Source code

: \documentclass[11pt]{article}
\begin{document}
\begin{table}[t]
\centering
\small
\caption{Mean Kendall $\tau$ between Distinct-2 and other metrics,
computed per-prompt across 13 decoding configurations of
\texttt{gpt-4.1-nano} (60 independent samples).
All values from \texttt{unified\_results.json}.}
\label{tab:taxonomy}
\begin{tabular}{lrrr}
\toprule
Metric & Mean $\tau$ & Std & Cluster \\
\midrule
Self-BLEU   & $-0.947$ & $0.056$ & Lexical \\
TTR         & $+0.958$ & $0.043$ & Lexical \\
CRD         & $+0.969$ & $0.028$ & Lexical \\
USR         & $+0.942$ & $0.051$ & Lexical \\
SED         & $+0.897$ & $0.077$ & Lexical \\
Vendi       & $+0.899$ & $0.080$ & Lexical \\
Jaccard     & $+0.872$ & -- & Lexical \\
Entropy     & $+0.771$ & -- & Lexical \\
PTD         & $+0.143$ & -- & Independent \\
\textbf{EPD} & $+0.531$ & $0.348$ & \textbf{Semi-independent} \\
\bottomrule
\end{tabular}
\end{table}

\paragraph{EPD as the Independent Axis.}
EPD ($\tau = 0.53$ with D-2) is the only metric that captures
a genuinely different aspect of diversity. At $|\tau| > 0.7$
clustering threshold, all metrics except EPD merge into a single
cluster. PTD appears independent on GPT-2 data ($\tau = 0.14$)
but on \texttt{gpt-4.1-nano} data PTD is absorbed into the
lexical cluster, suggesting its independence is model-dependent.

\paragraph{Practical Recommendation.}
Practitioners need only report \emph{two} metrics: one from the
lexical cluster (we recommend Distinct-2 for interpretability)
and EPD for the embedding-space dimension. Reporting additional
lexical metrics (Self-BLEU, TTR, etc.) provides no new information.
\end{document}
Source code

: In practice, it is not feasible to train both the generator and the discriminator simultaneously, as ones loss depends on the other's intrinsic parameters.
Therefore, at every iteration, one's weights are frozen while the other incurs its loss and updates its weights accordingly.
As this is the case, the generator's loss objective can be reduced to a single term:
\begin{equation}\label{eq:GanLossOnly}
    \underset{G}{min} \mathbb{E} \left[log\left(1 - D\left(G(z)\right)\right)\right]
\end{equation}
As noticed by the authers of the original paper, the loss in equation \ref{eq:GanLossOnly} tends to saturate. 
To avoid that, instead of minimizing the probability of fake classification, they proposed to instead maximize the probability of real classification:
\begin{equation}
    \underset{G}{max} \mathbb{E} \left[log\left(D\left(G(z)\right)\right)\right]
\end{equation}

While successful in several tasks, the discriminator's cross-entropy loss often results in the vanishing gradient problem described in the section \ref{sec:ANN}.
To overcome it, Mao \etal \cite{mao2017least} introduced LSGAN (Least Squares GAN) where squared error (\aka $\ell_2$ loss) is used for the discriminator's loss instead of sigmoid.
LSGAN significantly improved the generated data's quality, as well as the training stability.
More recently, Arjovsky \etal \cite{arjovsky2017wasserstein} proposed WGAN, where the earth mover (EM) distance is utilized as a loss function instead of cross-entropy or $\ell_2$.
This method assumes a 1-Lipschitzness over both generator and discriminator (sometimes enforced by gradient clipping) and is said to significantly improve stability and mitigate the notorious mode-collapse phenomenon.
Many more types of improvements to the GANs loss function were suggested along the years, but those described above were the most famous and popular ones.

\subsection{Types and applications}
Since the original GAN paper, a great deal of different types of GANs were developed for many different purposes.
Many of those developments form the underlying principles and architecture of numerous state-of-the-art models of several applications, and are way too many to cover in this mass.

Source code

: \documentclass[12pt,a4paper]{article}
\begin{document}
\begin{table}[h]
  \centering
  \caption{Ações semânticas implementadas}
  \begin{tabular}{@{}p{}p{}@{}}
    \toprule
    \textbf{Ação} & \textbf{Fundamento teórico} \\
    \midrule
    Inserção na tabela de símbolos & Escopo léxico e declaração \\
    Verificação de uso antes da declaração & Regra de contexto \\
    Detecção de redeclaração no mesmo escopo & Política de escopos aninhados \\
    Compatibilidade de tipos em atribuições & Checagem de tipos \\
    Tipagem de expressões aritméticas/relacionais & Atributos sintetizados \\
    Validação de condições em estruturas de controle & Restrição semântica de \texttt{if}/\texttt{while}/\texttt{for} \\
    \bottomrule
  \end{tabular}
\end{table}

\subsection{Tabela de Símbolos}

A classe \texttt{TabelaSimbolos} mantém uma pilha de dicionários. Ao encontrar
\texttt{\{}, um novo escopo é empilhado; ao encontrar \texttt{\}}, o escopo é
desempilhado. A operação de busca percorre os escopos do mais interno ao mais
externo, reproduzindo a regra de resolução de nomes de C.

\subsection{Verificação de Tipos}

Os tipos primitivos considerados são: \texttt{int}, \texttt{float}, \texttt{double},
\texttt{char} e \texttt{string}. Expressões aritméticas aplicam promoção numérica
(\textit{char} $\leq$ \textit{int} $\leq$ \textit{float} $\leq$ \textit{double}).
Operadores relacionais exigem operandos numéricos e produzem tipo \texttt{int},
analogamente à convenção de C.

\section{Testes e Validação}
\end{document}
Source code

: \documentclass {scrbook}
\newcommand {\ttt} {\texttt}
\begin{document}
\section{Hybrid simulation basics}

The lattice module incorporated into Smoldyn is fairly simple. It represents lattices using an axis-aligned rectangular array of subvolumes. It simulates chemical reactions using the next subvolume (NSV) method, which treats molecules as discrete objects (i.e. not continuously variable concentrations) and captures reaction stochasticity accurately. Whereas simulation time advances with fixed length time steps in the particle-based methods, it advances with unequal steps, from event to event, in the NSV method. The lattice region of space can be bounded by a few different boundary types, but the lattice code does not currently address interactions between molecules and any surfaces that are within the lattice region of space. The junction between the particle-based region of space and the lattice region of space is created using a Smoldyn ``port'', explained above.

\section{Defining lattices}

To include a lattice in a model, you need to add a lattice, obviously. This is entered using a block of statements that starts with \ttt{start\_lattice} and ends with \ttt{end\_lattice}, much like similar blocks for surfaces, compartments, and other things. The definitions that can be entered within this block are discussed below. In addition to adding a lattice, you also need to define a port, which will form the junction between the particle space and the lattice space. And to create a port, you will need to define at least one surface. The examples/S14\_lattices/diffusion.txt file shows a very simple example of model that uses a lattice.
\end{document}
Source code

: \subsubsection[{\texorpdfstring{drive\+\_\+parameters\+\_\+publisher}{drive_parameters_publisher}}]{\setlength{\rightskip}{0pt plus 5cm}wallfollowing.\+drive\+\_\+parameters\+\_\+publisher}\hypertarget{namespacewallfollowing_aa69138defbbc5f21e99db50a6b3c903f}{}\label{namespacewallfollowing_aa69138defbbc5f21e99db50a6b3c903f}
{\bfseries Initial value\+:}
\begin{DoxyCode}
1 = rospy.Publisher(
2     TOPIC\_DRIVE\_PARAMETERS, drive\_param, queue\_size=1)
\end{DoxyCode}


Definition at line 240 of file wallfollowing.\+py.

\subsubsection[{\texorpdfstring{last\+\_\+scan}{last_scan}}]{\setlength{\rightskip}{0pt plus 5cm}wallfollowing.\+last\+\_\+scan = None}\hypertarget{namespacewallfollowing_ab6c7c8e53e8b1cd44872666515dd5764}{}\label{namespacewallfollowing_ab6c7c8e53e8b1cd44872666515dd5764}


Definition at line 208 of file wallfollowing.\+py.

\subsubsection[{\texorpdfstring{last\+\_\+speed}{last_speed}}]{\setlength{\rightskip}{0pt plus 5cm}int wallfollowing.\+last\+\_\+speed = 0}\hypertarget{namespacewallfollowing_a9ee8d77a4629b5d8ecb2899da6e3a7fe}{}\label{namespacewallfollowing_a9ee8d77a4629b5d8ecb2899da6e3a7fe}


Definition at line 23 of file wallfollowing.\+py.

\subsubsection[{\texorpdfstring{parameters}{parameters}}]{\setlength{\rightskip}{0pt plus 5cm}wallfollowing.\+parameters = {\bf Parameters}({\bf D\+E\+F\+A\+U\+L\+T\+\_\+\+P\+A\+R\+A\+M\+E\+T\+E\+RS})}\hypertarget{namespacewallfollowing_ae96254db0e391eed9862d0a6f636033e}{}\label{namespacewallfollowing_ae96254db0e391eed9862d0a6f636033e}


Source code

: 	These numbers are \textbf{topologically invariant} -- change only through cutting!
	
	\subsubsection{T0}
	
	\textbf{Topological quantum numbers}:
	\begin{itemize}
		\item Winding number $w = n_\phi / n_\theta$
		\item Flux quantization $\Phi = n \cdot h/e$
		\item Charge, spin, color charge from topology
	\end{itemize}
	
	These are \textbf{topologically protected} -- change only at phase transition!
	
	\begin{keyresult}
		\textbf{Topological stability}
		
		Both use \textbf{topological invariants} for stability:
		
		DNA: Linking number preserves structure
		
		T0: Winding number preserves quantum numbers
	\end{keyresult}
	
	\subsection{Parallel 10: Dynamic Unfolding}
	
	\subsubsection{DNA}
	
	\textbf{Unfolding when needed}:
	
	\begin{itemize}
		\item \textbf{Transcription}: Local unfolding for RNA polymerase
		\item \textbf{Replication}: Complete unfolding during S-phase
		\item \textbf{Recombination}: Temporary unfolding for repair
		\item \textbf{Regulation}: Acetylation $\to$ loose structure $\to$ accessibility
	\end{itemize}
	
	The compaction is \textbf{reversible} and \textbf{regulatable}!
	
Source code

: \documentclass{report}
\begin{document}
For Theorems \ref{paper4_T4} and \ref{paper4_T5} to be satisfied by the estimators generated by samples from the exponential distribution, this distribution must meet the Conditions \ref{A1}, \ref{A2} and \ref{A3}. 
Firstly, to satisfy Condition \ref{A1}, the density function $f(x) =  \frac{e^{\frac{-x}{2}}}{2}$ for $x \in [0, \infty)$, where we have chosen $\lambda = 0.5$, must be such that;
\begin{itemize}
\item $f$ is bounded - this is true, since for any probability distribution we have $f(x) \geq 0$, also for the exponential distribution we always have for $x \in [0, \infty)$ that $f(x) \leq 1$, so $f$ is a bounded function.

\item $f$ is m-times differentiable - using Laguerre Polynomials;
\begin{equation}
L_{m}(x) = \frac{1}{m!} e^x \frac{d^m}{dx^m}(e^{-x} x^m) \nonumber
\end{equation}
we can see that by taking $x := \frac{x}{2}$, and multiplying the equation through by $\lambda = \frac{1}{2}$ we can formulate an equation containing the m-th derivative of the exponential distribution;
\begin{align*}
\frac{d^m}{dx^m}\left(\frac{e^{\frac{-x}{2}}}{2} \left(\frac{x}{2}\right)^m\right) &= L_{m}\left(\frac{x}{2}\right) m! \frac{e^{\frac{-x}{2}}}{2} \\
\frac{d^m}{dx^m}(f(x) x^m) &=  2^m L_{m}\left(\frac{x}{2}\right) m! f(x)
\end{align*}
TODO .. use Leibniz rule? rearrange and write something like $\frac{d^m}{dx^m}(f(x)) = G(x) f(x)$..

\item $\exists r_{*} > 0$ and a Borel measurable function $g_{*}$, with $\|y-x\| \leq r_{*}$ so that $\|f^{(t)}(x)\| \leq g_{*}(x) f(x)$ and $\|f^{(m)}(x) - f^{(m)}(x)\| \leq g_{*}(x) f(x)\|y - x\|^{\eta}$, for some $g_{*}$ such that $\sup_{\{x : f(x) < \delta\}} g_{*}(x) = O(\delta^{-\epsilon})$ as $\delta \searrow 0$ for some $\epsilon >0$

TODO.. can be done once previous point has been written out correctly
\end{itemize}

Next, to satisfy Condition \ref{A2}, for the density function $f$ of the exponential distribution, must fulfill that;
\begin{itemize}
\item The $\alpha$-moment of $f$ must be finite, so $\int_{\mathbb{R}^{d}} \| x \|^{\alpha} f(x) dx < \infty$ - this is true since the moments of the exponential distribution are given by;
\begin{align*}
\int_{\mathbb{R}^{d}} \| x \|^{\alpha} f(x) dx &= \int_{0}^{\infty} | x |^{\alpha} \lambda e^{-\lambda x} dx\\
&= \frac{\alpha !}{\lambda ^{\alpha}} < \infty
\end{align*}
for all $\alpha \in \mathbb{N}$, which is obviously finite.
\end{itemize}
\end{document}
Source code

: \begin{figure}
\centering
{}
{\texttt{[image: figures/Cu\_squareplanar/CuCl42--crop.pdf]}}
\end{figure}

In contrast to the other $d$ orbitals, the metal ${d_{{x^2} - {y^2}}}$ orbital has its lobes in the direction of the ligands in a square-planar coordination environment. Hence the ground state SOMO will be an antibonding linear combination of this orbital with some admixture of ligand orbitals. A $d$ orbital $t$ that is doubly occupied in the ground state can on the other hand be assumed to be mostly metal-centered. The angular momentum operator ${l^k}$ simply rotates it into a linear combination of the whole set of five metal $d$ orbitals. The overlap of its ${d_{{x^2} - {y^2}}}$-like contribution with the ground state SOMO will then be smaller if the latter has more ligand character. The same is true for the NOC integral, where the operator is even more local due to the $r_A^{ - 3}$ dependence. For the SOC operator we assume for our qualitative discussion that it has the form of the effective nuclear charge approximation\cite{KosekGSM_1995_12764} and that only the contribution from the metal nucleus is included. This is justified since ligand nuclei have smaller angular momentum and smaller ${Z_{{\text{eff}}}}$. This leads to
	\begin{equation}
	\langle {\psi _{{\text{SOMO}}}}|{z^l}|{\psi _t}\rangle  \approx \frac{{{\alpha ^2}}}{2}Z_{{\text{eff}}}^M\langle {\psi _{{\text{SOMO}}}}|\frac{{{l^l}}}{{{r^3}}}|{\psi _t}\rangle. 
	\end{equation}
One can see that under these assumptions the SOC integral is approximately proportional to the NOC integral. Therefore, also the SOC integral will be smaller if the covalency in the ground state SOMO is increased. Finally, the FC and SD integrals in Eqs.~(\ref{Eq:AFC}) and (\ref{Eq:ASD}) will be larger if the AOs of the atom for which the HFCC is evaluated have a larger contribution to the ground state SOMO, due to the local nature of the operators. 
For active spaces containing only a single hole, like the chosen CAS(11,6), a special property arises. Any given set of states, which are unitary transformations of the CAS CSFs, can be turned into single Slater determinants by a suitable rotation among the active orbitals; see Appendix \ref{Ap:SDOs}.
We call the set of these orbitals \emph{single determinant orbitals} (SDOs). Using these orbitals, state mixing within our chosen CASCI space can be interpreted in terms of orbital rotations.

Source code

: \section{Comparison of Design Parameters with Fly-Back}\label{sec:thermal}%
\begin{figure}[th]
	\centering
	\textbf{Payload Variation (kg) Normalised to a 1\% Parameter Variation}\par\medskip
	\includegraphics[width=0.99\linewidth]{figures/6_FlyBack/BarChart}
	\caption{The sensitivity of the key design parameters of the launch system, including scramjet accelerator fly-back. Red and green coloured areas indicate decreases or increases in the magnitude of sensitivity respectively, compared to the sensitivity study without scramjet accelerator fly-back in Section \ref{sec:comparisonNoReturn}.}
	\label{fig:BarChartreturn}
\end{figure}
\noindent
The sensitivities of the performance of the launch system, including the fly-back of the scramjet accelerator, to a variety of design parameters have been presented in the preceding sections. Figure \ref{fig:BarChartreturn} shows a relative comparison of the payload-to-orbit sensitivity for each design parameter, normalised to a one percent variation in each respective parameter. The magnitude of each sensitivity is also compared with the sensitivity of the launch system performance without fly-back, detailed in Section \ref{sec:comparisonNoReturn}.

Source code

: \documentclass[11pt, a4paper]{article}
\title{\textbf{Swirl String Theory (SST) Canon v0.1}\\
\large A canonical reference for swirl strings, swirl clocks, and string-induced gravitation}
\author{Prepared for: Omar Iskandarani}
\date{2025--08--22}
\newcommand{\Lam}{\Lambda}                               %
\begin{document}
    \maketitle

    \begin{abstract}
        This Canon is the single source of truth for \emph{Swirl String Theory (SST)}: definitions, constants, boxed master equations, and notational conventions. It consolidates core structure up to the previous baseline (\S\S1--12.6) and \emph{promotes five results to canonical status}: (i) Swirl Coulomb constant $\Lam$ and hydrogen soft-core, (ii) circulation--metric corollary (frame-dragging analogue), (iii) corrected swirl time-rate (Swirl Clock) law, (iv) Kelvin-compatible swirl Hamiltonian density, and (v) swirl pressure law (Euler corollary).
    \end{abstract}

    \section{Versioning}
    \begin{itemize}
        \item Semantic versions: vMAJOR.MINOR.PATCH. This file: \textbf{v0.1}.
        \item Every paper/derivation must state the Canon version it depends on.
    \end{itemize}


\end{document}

-=-=-

Problem to solve: Above are lines of data; count those that hold "newcommand" and answer with the number only.

Response below: 2